Dataset entries:
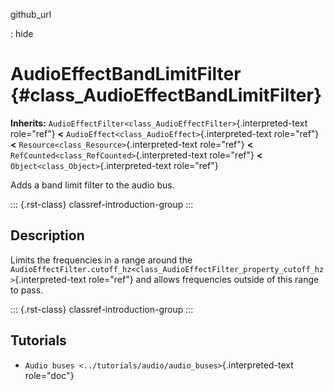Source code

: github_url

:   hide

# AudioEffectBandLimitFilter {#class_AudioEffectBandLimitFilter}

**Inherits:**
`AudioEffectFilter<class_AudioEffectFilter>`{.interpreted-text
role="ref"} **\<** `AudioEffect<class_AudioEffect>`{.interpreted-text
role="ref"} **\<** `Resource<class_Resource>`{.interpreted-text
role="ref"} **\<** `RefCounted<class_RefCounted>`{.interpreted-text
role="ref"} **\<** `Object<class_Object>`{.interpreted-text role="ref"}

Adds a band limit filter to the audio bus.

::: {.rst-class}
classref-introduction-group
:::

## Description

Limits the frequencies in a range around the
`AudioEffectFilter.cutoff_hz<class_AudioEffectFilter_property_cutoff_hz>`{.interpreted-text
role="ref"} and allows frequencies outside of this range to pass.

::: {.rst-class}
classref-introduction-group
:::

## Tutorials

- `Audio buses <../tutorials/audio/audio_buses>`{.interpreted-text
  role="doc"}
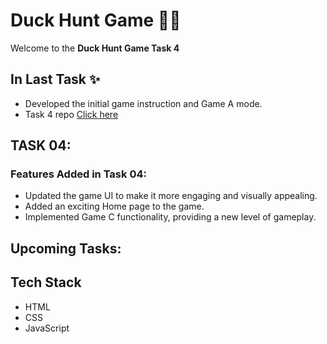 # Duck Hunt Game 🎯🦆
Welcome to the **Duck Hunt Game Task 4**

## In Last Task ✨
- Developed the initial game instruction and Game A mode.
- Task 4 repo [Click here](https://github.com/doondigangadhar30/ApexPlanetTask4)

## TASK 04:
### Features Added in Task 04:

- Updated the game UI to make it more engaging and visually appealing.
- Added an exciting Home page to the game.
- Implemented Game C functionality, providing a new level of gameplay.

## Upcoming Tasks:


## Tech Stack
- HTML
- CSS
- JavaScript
==
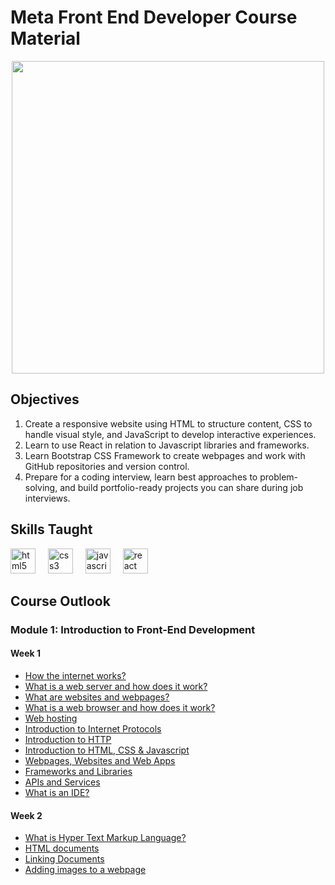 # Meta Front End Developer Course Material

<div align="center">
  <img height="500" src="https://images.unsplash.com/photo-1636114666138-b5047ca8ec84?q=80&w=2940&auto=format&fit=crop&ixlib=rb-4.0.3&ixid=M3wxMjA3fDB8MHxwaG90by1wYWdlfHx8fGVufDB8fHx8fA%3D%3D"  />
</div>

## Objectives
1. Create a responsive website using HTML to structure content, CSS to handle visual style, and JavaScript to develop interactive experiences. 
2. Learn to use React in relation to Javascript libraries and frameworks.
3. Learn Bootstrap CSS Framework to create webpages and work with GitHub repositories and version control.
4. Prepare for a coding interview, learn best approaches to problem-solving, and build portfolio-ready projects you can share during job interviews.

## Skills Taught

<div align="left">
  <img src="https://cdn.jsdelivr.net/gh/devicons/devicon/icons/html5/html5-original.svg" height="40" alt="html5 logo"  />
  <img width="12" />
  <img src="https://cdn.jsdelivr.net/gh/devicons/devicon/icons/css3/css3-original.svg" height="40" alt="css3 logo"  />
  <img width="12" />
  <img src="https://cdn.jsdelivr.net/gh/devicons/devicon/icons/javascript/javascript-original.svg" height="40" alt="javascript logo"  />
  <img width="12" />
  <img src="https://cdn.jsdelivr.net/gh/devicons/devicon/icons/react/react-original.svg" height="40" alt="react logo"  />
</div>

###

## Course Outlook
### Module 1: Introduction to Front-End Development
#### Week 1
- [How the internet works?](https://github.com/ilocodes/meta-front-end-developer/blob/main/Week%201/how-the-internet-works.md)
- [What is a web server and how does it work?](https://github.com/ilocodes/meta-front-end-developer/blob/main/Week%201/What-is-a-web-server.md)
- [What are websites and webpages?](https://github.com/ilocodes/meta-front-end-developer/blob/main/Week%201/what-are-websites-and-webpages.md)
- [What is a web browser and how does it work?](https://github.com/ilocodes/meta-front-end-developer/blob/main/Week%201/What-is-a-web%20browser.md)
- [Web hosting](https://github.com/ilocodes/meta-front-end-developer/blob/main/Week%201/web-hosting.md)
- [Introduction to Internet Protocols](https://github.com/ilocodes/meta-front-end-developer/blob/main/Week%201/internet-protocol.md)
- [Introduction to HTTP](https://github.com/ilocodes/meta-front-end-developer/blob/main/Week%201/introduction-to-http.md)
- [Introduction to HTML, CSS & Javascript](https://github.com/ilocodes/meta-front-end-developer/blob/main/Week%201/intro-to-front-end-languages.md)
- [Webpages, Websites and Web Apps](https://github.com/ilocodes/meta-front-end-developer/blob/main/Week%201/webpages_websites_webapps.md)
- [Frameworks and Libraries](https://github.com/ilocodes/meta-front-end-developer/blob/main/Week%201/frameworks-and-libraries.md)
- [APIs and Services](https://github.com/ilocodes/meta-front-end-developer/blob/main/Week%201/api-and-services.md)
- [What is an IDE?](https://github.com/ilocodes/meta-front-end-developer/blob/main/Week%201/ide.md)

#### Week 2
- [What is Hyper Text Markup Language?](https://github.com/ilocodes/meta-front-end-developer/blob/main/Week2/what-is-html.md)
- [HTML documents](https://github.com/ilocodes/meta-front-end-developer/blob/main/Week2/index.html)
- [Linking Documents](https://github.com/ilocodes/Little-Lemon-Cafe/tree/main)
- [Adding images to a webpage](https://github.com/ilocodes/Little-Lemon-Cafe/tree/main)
==
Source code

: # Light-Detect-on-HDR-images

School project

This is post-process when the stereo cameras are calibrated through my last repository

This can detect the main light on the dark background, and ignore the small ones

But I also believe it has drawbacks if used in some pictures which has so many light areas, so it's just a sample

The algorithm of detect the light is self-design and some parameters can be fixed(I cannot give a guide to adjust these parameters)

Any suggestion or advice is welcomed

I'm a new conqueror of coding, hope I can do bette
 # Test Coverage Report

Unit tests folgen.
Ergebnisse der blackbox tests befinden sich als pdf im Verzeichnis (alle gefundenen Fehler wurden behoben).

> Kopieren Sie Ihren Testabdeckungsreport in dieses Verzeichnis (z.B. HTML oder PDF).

=== What the task asks ===
From the entries, copy every line in which the word "range" occurs.

=== Solution ===
Limits the frequencies in a range around the
role="ref"} and allows frequencies outside of this range to pass.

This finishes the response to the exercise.